As you print the data below, keep every line exactly as it is and leave the images behind.

(Stored data entries)
++++++++

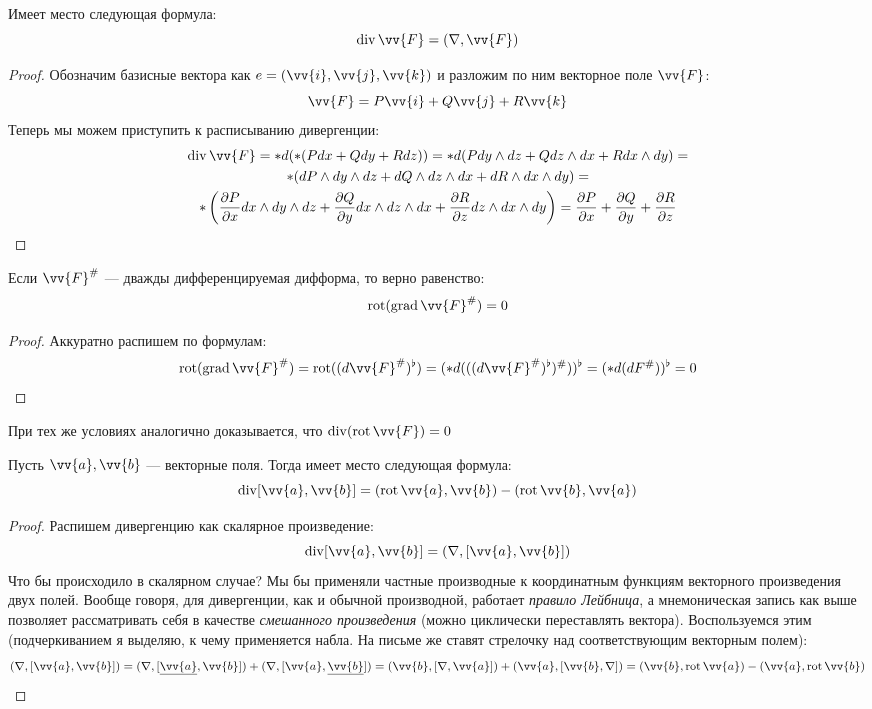 \begin{proposition}
	Имеет место следующая формула:
	\[
		\Div \vv{F} = (\nabla, \vv{F})
	\]
\end{proposition}

\begin{proof}
	Обозначим базисные вектора как $e = (\vv{i}, \vv{j}, \vv{k})$ и разложим по ним векторное поле $\vv{F}$:
	\[
		\vv{F} = P\vv{i} + Q\vv{j} + R\vv{k}
	\]
	Теперь мы можем приступить к расписыванию дивергенции:
	\begin{multline*}
		\Div \vv{F} = *d(*(Pdx + Qdy + Rdz)) = *d(Pdy \wedge dz + Qdz \wedge dx + Rdx \wedge dy) =
		\\
		*(dP \wedge dy \wedge dz + dQ \wedge dz \wedge dx + dR \wedge dx \wedge dy) =
		\\
		*\ps{\pd{P}{x} dx \wedge dy \wedge dz + \pd{Q}{y} dx \wedge dz \wedge dx + \pd{R}{z} dz \wedge dx \wedge dy} = \pd{P}{x} + \pd{Q}{y} + \pd{R}{z}
	\end{multline*}
\end{proof}

\begin{proposition}
	Если $\vv{F}^\#$ --- дважды дифференцируемая дифформа, то верно равенство:
	\[
		\rot(\grad \vv{F}^\#) = 0
	\]
\end{proposition}

\begin{proof}
	Аккуратно распишем по формулам:
	\[
		\rot(\grad \vv{F}^\#) = \rot((d\vv{F}^\#)^\flat) = (*d(((d\vv{F}^\#)^\flat)^\#))^\flat = (*d(dF^\#))^\flat = 0
	\]
\end{proof}

\begin{note}
	При тех же условиях аналогично доказывается, что $\Div(\rot \vv{F}) = 0$
\end{note}

\begin{proposition}
	Пусть $\vv{a}, \vv{b}$ --- векторные поля. Тогда имеет место следующая формула:
	\[
		\Div[\vv{a}, \vv{b}] = (\rot\vv{a}, \vv{b}) - (\rot\vv{b}, \vv{a})
	\]
\end{proposition}

\begin{proof}
	Распишем дивергенцию как скалярное произведение:
	\[
		\Div[\vv{a}, \vv{b}] = (\nabla, [\vv{a}, \vv{b}])
	\]
	Что бы происходило в скалярном случае? Мы бы применяли частные производные к координатным функциям векторного произведения двух полей. Вообще говоря, для дивергенции, как и обычной производной, работает \textit{правило Лейбница}, а мнемоническая запись как выше позволяет рассматривать себя в качестве \textit{смешанного произведения} (можно циклически переставлять вектора). Воспользуемся этим (подчеркиванием я выделяю, к чему применяется набла. На письме же ставят стрелочку над соответствующим векторным полем):
	\[
		(\nabla, [\vv{a}, \vv{b}]) = (\nabla, [\ule{\vv{a}}, \vv{b}]) + (\nabla, [\vv{a}, \ule{\vv{b}}]) = (\vv{b}, [\nabla, \vv{a}]) + (\vv{a}, [\vv{b}, \nabla]) = (\vv{b}, \rot \vv{a}) - (\vv{a}, \rot \vv{b})
	\]
\end{proof}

++++++++

_Task answer_
 \begin{proposition}
	Имеет место следующая формула:
	\[
		\Div \vv{F} = (\nabla, \vv{F})
	\]
\end{proposition}

\begin{proof}
	Обозначим базисные вектора как $e = (\vv{i}, \vv{j}, \vv{k})$ и разложим по ним векторное поле $\vv{F}$:
	\[
		\vv{F} = P\vv{i} + Q\vv{j} + R\vv{k}
	\]
	Теперь мы можем приступить к расписыванию дивергенции:
	\begin{multline*}
		\Div \vv{F} = *d(*(Pdx + Qdy + Rdz)) = *d(Pdy \wedge dz + Qdz \wedge dx + Rdx \wedge dy) =
		\\
		*(dP \wedge dy \wedge dz + dQ \wedge dz \wedge dx + dR \wedge dx \wedge dy) =
		\\
		*\ps{\pd{P}{x} dx \wedge dy \wedge dz + \pd{Q}{y} dx \wedge dz \wedge dx + \pd{R}{z} dz \wedge dx \wedge dy} = \pd{P}{x} + \pd{Q}{y} + \pd{R}{z}
	\end{multline*}
\end{proof}

\begin{proposition}
	Если $\vv{F}^\#$ --- дважды дифференцируемая дифформа, то верно равенство:
	\[
		\rot(\grad \vv{F}^\#) = 0
	\]
\end{proposition}

\begin{proof}
	Аккуратно распишем по формулам:
	\[
		\rot(\grad \vv{F}^\#) = \rot((d\vv{F}^\#)^\flat) = (*d(((d\vv{F}^\#)^\flat)^\#))^\flat = (*d(dF^\#))^\flat = 0
	\]
\end{proof}

\begin{note}
	При тех же условиях аналогично доказывается, что $\Div(\rot \vv{F}) = 0$
\end{note}

\begin{proposition}
	Пусть $\vv{a}, \vv{b}$ --- векторные поля. Тогда имеет место следующая формула:
	\[
		\Div[\vv{a}, \vv{b}] = (\rot\vv{a}, \vv{b}) - (\rot\vv{b}, \vv{a})
	\]
\end{proposition}

\begin{proof}
	Распишем дивергенцию как скалярное произведение:
	\[
		\Div[\vv{a}, \vv{b}] = (\nabla, [\vv{a}, \vv{b}])
	\]
	Что бы происходило в скалярном случае? Мы бы применяли частные производные к координатным функциям векторного произведения двух полей. Вообще говоря, для дивергенции, как и обычной производной, работает \textit{правило Лейбница}, а мнемоническая запись как выше позволяет рассматривать себя в качестве \textit{смешанного произведения} (можно циклически переставлять вектора). Воспользуемся этим (подчеркиванием я выделяю, к чему применяется набла. На письме же ставят стрелочку над соответствующим векторным полем):
	\[
		(\nabla, [\vv{a}, \vv{b}]) = (\nabla, [\ule{\vv{a}}, \vv{b}]) + (\nabla, [\vv{a}, \ule{\vv{b}}]) = (\vv{b}, [\nabla, \vv{a}]) + (\vv{a}, [\vv{b}, \nabla]) = (\vv{b}, \rot \vv{a}) - (\vv{a}, \rot \vv{b})
	\]
\end{proof}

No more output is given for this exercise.